Merak ediyor cevabı bu şehir ve camia... Cengiz Günaydın’ın şok iddiası öyle kulak arkası edilecek türden olmadığı için.
Ne demişti Günaydın geçen hafta bir hatırlayalım: “Son 10 yılda Samsunspor’a ödenen paralar ile İzlanda’nın dış borcu silinirdi. Samsunspor’a her sene 30 milyon veriyorlar. Öte yandan, Manisaspor çırpınıyor…”
Bu sözleri sarf eden Günaydın herhangi biri değil. Karagümrükspor Başkanı olmasının yanında, Türkiye 2. Ligi Kulüpler Birliği Başkanı aynı zamanda.
Tüm Türkiye’de hayli ses getiren bir röportajda ortaya attı bu iddiayı Günaydın.
Daha neler neler söyledi…
Ama Samsunspor’u öncelikle alakadar eden kısım bu.
Nerede ise bir hafta geçti bu sözlerin ardından…
İlginçtir, Samsunspor kanadından tek bir ses çıkmadı şu dakikaya kadar.
İddiayı doğrulayan…
Yada Günaydın’ın maksadını ve haddini aştığına dair herhangi bir tepki.
Hangi şekilde olursa olsun, vahim ve düşündürücü bir durum bu.
Lafı eğip bükmeye hiç gerek yok…
Doğru ise; bu kulüpte son yıllarda başkanlık yapanların hepsi zan altında kalmıştır demek… Kulübün son ekonomik durumu ortada çünkü…
Sukut ikrardan mı geliyor, diye düşünmeden edemiyor insan.
Yanlış ise; bu kulübün, haklarını koruması gereken güçlü ve ikna edici bir iradeden yoksun olduğunun bir kez daha görüldüğü için.
Şimdi değilse, ne zaman varlığını hissettirecek Samsunspor’un başkanı ve yönetenler… Ne zaman Samsunspor’u kamuoyunun karşısında zor duruma düşüren bir gelişme karşısında tavır geliştirebilecek…
Cevabı bulunmalıdır bu iddianın.
Camianın hakkı bu!
DEĞİL DAVUT AĞBİ
Sorun sadece Samaras’ta mı başkan? diye sormuş, gazetemizin spor müdürü Davut Aktaş. Kendi bakış açısı ile de sorunun cevabını da aramış yaptığı yorum ile…
Adanaspor maçını Samaras’ın kaçırdığı son dakika pozisyonu üzerinden anlatma kolaycılığı ve kurnazlığına kaçma yanlışına düşmemeli kimse bir kere.
İkna edici olmaz. İnandırıcı da!
Oyunun tamamını domine eden konuk ekibe yazık olurdu, o boş pozisyondaki top gol olmuş olsaydı eğer.
Var bunlar futbolda evet.
Ama bizim aramaya çalıştığımız şey başka. Onun için baktığımız yerde başka olmalı.

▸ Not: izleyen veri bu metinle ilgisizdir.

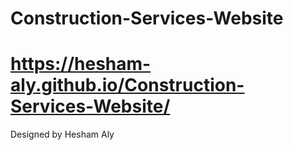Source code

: # Construction-Services-Website
# https://hesham-aly.github.io/Construction-Services-Website/
Designed by Hesham Aly 

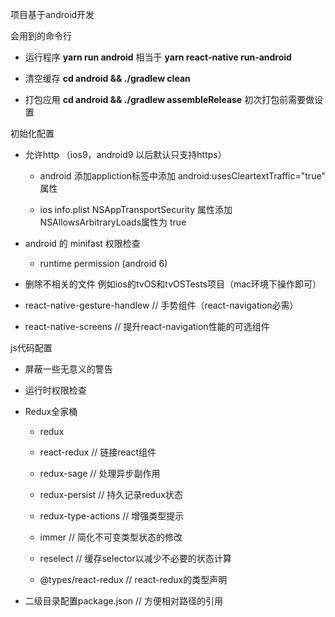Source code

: 项目基于android开发

会用到的命令行

- 运行程序 **yarn run android**  相当于 **yarn react-native run-android**

- 清空缓存 **cd android && ./gradlew clean**

- 打包应用 **cd android && ./gradlew assembleRelease** 初次打包前需要做设置

初始化配置

- 允许http （ios9，android9 以后默认只支持https）

    - android 添加appliction标签中添加 android:usesCleartextTraffic="true" 属性

    - ios info.plist NSAppTransportSecurity 属性添加 NSAllowsArbitraryLoads属性为 true

- android 的 minifast 权限检查

    - runtime permission (android 6)

- 删除不相关的文件 例如ios的tvOS和tvOSTests项目（mac环境下操作即可）

- react-native-gesture-handlew // 手势组件（react-navigation必需）

- react-native-screens // 提升react-navigation性能的可选组件

js代码配置

- 屏蔽一些无意义的警告

- 运行时权限检查

- Redux全家桶
    
    - redux

    - react-redux // 链接react组件

    - redux-sage // 处理异步副作用

    - redux-persist // 持久记录redux状态

    - redux-type-actions // 增强类型提示

    - immer // 简化不可变类型状态的修改

    - reselect // 缓存selector以减少不必要的状态计算

    - @types/react-redux // react-redux的类型声明

- 二级目录配置package.json  // 方便相对路径的引用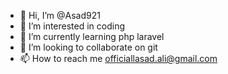 - 👋 Hi, I’m @Asad921
- 👀 I’m interested in coding
- 🌱 I’m currently learning php laravel
- 💞️ I’m looking to collaborate on git 
- 📫 How to reach me officiallasad.ali@gmail.com

<!---
Asad921/Asad921 is a ✨ special ✨ repository because its `README.md` (this file) appears on your GitHub profile.
You can click the Preview link to take a look at your changes.
--->
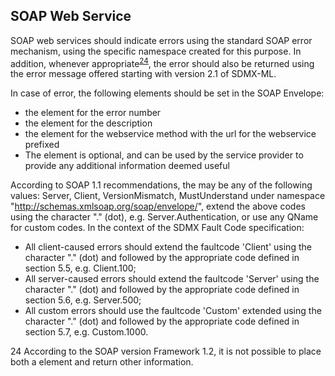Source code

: ## SOAP Web Service

SOAP web services should indicate errors using the standard SOAP error mechanism, using the specific namespace created for this purpose. In addition, whenever appropriate<sup>[24](#fn-24)</sup>, the error should also be returned using the error message offered starting with version 2.1 of SDMX-ML.

In case of error, the following elements should be set in the SOAP Envelope:

- the <faultcode> element for the error number
- the <faultstring> element for the description
- the <faultactor> element for the webservice method with the url for the webservice prefixed
- The <detail> element is optional, and can be used by the service provider to provide any additional information deemed useful

According to SOAP 1.1 recommendations, the <faultcode> may be any of the following values: Server, Client, VersionMismatch, MustUnderstand under namespace "http://schemas.xmlsoap.org/soap/envelope/", extend the above codes using the character "." (dot), e.g. Server.Authentication, or use any QName for custom codes.
In the context of the SDMX Fault Code specification:
- All client-caused errors should extend the faultcode 'Client' using the character "." (dot) and followed by the appropriate code defined in section 5.5, e.g. Client.100;
- All server-caused errors should extend the faultcode 'Server' using the character "." (dot) and followed by the appropriate code defined in section 5.6, e.g. Server.500;
- All custom errors should use the faultcode 'Custom' extended using the character "." (dot) and followed by the appropriate code defined in section 5.7, e.g. Custom.1000.

<a name="fn-24">24</a> According to the SOAP version Framework 1.2, it is not possible to place both a <faultcode> element and return other information.
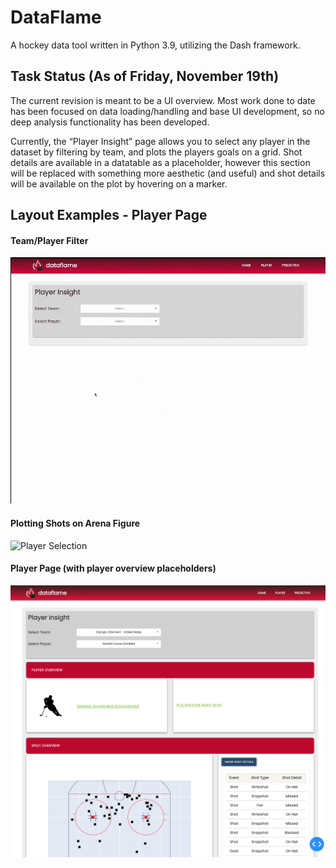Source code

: # DataFlame 

A hockey data tool written in Python 3.9, utilizing the Dash framework. 

## Task Status (As of Friday, November 19th)
The current revision is meant to be a UI overview. Most work done to date has been focused on data loading/handling and base UI development, so no deep analysis functionality
has been developed. 

Currently, the “Player Insight” page allows you to select any player in the dataset by filtering by team, and plots the players goals on a grid. Shot details are available
in a datatable as a placeholder, however this section will be replaced with something more aesthetic (and useful) and shot details will be available on the plot by hovering on a marker.

## Layout Examples - Player Page

#### Team/Player Filter
![Player Selection](https://github.com/ashleefoureyes/DataFlame/blob/master/assets/gifs/player-selection.gif)

#### Plotting Shots on Arena Figure
![Player Selection](https://github.com/ashleefoureyes/DataFlame/blob/master/assets/gifs/shot-plot.gif)

#### Player Page (with player overview placeholders)
![Player Layout Example](https://github.com/ashleefoureyes/DataFlame/blob/master/assets/player_layout_example.png)

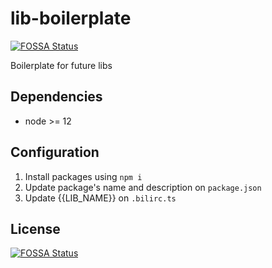 # lib-boilerplate
[![FOSSA Status](https://app.fossa.com/api/projects/git%2Bgithub.com%2FW-Dental%2Flib-boilerplate.svg?type=shield)](https://app.fossa.com/projects/git%2Bgithub.com%2FW-Dental%2Flib-boilerplate?ref=badge_shield)

Boilerplate for future libs

## Dependencies
  * node >= 12

## Configuration
1. Install packages using `npm i`
2. Update package's name and description on `package.json`
3. Update {{LIB_NAME}} on `.bilirc.ts`


## License
[![FOSSA Status](https://app.fossa.com/api/projects/git%2Bgithub.com%2FW-Dental%2Flib-boilerplate.svg?type=large)](https://app.fossa.com/projects/git%2Bgithub.com%2FW-Dental%2Flib-boilerplate?ref=badge_large)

Ramazan’ın oyuna girdiği son bölüme kadar, varlığından söz edilebilir miydi Samsunspor’un? Hiç ev sahibi ekip olduğunu hissettirdi mi o ana kadar?

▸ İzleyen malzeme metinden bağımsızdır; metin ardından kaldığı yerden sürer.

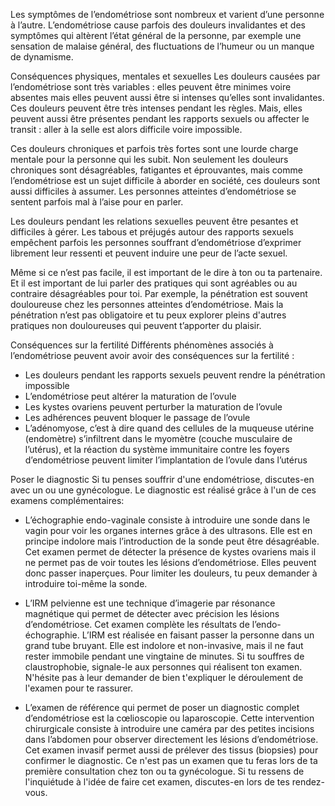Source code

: Les symptômes de l’endométriose sont nombreux et varient d’une personne à l’autre.
L’endométriose cause parfois des douleurs invalidantes et des symptômes qui altèrent l’état général de la personne, par exemple une sensation de malaise général, des fluctuations de l’humeur ou un manque de dynamisme.

Conséquences physiques, mentales et sexuelles
Les douleurs causées par l’endométriose sont très variables : elles peuvent être minimes voire absentes mais elles peuvent aussi être si intenses qu’elles sont invalidantes.
Ces douleurs peuvent être très intenses pendant les règles. Mais, elles peuvent aussi être présentes pendant les rapports sexuels ou affecter le transit : aller à la selle est alors difficile voire impossible.

Ces douleurs chroniques et parfois très fortes sont une lourde charge mentale pour la personne qui les subit. Non seulement les douleurs chroniques sont désagréables, fatigantes et éprouvantes, mais comme l’endométriose est un sujet difficile à aborder en société, ces douleurs sont aussi difficiles à assumer. Les personnes atteintes d’endométriose se sentent parfois mal à l’aise pour en parler.

Les douleurs pendant les relations sexuelles peuvent être pesantes et difficiles à gérer. Les tabous et préjugés autour des rapports sexuels empêchent parfois les personnes souffrant d’endométriose d’exprimer librement leur ressenti et peuvent induire une peur de l’acte sexuel.

Même si ce n’est pas facile, il est important de le dire à ton ou ta partenaire. Et il est important de lui parler des pratiques qui sont agréables ou au contraire désagréables pour toi. Par exemple, la pénétration est souvent douloureuse chez les personnes atteintes d’endométriose. Mais la pénétration n’est pas obligatoire et tu peux explorer pleins d'autres pratiques non douloureuses qui peuvent t’apporter du plaisir.

Conséquences sur la fertilité
Différents phénomènes associés à l’endométriose peuvent avoir avoir des conséquences sur la fertilité :

- Les douleurs pendant les rapports sexuels peuvent rendre la pénétration impossible
- L’endométriose peut altérer la maturation de l’ovule
- Les kystes ovariens peuvent perturber la maturation de l’ovule
- Les adhérences peuvent bloquer le passage de l’ovule
- L’adénomyose, c’est à dire quand des cellules de la muqueuse utérine (endomètre) s’infiltrent dans le myomètre (couche musculaire de l’utérus), et la réaction du système immunitaire contre les foyers d’endométriose peuvent limiter l’implantation de l’ovule dans l’utérus

Poser le diagnostic
Si tu penses souffrir d'une endométriose, discutes-en avec un ou une gynécologue. Le diagnostic est réalisé grâce à l'un de ces examens complémentaires:

- L’échographie endo-vaginale consiste à introduire une sonde dans le vagin pour voir les organes internes grâce à des ultrasons. Elle est en principe indolore mais l’introduction de la sonde peut être désagréable. Cet examen permet de détecter la présence de kystes ovariens mais il ne permet pas de voir toutes les lésions d’endométriose. Elles peuvent donc passer inaperçues. Pour limiter les douleurs, tu peux demander à introduire toi-même la sonde.

- L’IRM pelvienne est une technique d’imagerie par résonance magnétique qui permet de détecter avec précision les lésions d’endométriose. Cet examen complète les résultats de l’endo-échographie. L’IRM est réalisée en faisant passer la personne dans un grand tube bruyant. Elle est indolore et non-invasive, mais il ne faut rester immobile pendant une vingtaine de minutes. Si tu souffres de claustrophobie, signale-le aux personnes qui réalisent ton examen. N'hésite pas à leur demander de bien t'expliquer le déroulement de l'examen pour te rassurer.

- L’examen de référence qui permet de poser un diagnostic complet d’endométriose est la cœlioscopie ou laparoscopie. Cette intervention chirurgicale consiste à introduire une caméra par des petites incisions dans l’abdomen pour observer directement les lésions d’endométriose. Cet examen invasif permet aussi de prélever des tissus (biopsies) pour confirmer le diagnostic. Ce n'est pas un examen que tu feras lors de ta première consultation chez ton ou ta gynécologue. Si tu ressens de l'inquiétude à l'idée de faire cet examen, discutes-en lors de tes rendez-vous.
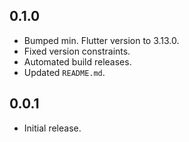 ## 0.1.0

- Bumped min. Flutter version to 3.13.0.
- Fixed version constraints.
- Automated build releases.
- Updated `README.md`.

## 0.0.1

- Initial release.
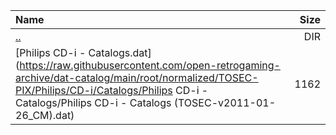 |Name|Size|
|:---|---:|
|[..](../index.html)|DIR|
|[Philips CD-i - Catalogs.dat](https://raw.githubusercontent.com/open-retrogaming-archive/dat-catalog/main/root/normalized/TOSEC-PIX/Philips/CD-i/Catalogs/Philips CD-i - Catalogs/Philips CD-i - Catalogs (TOSEC-v2011-01-26_CM).dat)|1162|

Ramazan sonrası ise sakın kimseyi yanıltmasın.
Bir planın parçası değildi oyun.
Tamamen doğaçlamaydı.
Taraftar da iteleyince, coşkuyu hatırladı oyuncular. Hepsi bu.

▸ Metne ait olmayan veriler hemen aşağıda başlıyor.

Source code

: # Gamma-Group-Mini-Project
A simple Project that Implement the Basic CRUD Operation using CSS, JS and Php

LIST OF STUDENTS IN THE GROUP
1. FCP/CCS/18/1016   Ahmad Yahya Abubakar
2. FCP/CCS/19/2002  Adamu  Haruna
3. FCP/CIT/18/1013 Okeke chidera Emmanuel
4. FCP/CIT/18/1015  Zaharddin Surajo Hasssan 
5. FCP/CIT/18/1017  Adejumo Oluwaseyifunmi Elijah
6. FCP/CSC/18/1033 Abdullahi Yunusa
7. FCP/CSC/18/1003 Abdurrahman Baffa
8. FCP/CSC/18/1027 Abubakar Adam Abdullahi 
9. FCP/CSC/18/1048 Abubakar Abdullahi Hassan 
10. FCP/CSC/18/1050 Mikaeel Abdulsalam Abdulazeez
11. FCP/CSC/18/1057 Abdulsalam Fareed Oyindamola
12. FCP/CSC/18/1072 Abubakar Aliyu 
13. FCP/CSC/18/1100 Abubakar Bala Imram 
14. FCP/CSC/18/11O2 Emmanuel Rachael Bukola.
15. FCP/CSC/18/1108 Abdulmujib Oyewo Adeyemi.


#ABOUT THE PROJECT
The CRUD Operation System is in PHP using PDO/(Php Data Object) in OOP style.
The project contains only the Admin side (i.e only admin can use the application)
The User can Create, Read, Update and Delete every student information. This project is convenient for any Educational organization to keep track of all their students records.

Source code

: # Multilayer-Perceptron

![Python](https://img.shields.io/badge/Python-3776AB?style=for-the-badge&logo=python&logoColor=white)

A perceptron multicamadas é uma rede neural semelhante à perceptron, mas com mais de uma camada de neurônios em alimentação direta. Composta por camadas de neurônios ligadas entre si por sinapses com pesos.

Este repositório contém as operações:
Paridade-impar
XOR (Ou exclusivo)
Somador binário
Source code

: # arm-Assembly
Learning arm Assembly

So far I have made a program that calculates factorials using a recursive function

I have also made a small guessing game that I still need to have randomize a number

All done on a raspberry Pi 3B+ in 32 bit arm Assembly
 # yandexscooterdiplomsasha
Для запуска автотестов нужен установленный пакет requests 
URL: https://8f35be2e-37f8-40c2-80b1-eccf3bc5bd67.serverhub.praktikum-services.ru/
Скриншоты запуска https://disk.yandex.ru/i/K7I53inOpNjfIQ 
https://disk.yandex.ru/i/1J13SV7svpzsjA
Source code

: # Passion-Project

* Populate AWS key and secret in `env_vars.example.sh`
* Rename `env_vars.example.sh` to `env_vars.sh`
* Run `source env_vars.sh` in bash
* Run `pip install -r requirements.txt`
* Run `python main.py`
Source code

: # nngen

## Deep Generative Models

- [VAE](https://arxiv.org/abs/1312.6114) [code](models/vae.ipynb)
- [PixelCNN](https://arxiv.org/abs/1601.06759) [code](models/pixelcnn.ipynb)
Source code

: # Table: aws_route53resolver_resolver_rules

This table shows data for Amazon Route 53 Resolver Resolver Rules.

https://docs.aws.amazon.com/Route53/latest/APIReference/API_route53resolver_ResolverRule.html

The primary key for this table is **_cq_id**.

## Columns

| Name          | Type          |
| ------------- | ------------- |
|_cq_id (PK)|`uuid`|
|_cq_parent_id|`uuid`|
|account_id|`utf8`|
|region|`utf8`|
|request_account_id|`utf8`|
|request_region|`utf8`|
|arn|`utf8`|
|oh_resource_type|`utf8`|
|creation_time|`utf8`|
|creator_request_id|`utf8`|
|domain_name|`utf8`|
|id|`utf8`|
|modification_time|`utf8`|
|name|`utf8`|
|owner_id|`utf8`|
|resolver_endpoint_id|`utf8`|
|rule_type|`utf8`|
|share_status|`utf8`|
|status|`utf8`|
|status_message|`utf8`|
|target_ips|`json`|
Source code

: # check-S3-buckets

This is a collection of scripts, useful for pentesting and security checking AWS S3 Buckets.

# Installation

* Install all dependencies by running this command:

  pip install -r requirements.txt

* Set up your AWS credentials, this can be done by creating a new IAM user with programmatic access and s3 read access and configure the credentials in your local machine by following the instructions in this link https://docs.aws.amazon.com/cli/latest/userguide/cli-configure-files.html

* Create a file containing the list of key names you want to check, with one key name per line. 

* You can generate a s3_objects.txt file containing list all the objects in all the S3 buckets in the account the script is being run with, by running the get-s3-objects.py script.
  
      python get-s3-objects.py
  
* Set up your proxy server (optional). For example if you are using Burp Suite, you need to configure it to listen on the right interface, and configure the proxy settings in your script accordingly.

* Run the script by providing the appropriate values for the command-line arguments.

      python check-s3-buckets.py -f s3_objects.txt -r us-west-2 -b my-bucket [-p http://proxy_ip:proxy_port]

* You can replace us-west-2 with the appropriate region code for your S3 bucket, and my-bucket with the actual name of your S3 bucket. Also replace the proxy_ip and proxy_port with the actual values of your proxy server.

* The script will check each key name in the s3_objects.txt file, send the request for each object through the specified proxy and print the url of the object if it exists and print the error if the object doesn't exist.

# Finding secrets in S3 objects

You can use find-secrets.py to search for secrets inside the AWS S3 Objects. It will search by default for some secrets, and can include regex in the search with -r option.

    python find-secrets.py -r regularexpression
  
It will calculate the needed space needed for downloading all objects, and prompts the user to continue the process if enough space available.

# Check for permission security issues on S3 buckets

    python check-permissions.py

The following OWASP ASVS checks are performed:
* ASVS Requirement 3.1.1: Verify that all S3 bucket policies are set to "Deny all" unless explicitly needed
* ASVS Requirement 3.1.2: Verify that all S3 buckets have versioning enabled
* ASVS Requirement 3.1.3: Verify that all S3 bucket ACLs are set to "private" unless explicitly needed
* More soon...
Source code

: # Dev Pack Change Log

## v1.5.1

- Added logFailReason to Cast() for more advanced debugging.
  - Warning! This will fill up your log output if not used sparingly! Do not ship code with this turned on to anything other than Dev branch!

Çık(a)mayan iki bek… Silik orta saha ve gol bölgesine dahi yaklaşamayan hücum oyuncuları ile daha iyisi beklenemezdi ki!
İlk iki için yetersizlik olduğu bir gerçek.
Ama daha çoğu formsuzluklar ile ilgili bu can sıkıcı durum. Oyuncuların kendi standartlarının gerisinde oynamalarından… Yoksa ilk 6’ya çok uzak bir kadro yok elde.
Dahası da var. En önemlisi…
Yanlış kadro mühendisliği gibi…
Birbirinin muadili oyuncuların transferinin anlattığı bu!
Davut Aktaş’ın “soru-yorum”una bir katkıda bulunma arayışıydı kısaca bu yazı.